What about installation tips, do they differ when it comes to puller vs pusher fan for questions like how far should electric fan be from radiator core? When mounting a puller or pusher fan you’ll want the fan body to be as close as possible to the core surface with a rubber seal on the perimeter of the fan at a minimum and preferably installed using a universal electric fan shroud to help pull air through the entire core surface area. Verify proper airflow of the fan you are using. Most electric radiator fans have arrows molded into the fan housing showing direction of the fan’s rotation and airflow direction through the fan.
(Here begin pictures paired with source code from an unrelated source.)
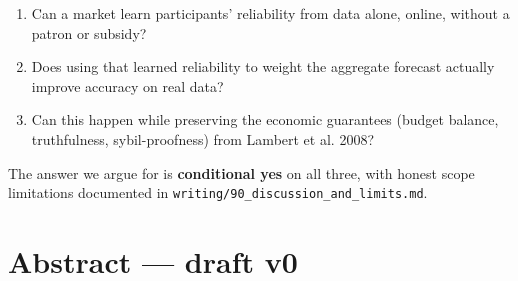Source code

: \documentclass[11pt,a4paper,openany]{report}
\begin{document}
\begin{enumerate}
  \item Can a market learn participants' reliability from data alone, online,
    without a patron or subsidy?
  \item Does using that learned reliability to weight the aggregate forecast
    actually improve accuracy on real data?
  \item Can this happen while preserving the economic guarantees (budget
    balance, truthfulness, sybil-proofness) from Lambert et al. 2008?
\end{enumerate}

The answer we argue for is \textbf{conditional yes} on all three, with honest
scope limitations documented in \texttt{writing/90\_discussion\_and\_limits.md}.

\section{Abstract — draft v0}
\end{document}
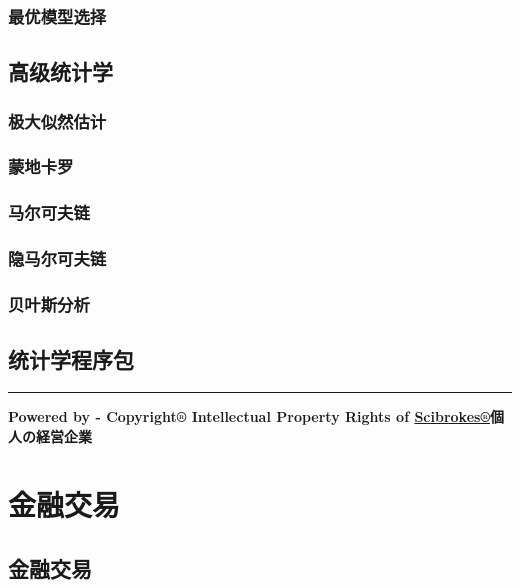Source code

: \documentclass[]{book}
\theoremstyle{definition}
\theoremstyle{definition}
\theoremstyle{definition}
\theoremstyle{remark}
\begin{document}
\subsection{最优模型选择}

\section{高级统计学}

\subsection{极大似然估计}

\subsection{蒙地卡罗}

\subsection{马尔可夫链}

\subsection{隐马尔可夫链}

\subsection{贝叶斯分析}

\section{统计学程序包}

\begin{center}\rule{0.5\linewidth}{\linethickness}\end{center}

\textbf{Powered by - Copyright® Intellectual Property Rights of
\href{http://www.scibrokes.com}{Scibrokes®}個人の経営企業}

\hypertarget{finance}{%
\chapter{金融交易}\label{finance}}

\section{金融交易}
\end{document}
If using a pusher fan and a shroud isn’t possible (interference from the hood latch brace for example) use heavy duty rubber to seal the radiator to the core support to maximize all airflow through the radiator so that no air can flow around the radiator. For puller installations confirm there is at least 3/8-inch clearance between the fan body and any accessory drive pulleys/belts. This is how to install electric fan to radiator tips for 99 percent of the applications out there, but there will always be that one build that requires a custom fabricated shroud or other necessity, so be ready if that’s your build case.

Single Fan Setup

Advantages:

• Simplicity: Fewer components mean easier installation with less wiring and only need a single relay.
• Space Saving: Great for tight engine bays or swap setups with limited clearance.
• Lower Amp Draw: Typically uses less power than a dual fan system.
• Budget-Friendly: Usually less expensive than dual setups.

Disadvantages:

• Cooling Limitations: Might not move enough air for high-performance engines or cover large radiators without using a shroud.
• Limited Redundancy: If the fan fails, there’s no backup fan to aid the cooling system, which can lead to overheating.

Dual Fan Setup

Advantages:

• Better Cooling Performance: Two fans can move more air, ideal for high-HP builds, A/C-equipped vehicles, or heavy-duty use.
• Staged Operation: Fans can run independently based on temperature or load (primary for normal, secondary kicks in during heavy load or for when A/C is commanded, etc.).
• Redundancy: If one fan fails, the other can still provide some airflow to the cooling system and get you home.

Disadvantages:

• Tighter Fitment: Takes up more space—can be tricky in compact engine bays.
• Higher Electrical Demand: Requires a strong charging system and a relay/fuse setup for each fan, or a dedicated dual fan controller.
• More Complex Install: More wiring, more relays, more things to configure or troubleshoot depending upon how you want the fans to work (independently or combined).

Straight Blade Fans

• Performance: Provides higher airflow capability. Straight blades move a lot of air quickly, which is great for aggressive cooling needs.
• Strong Pulling Power: Often favored for race or off-road use where max airflow is a priority.
• Noise Level: Known for producing more noise due to the abrupt movement of air, the straight blade fan can sound like a vacuum or even a small jet engine at full speed.
• Best Suited For: Race cars, off-road trucks, drag builds—anywhere cooling is more critical than noise comfort.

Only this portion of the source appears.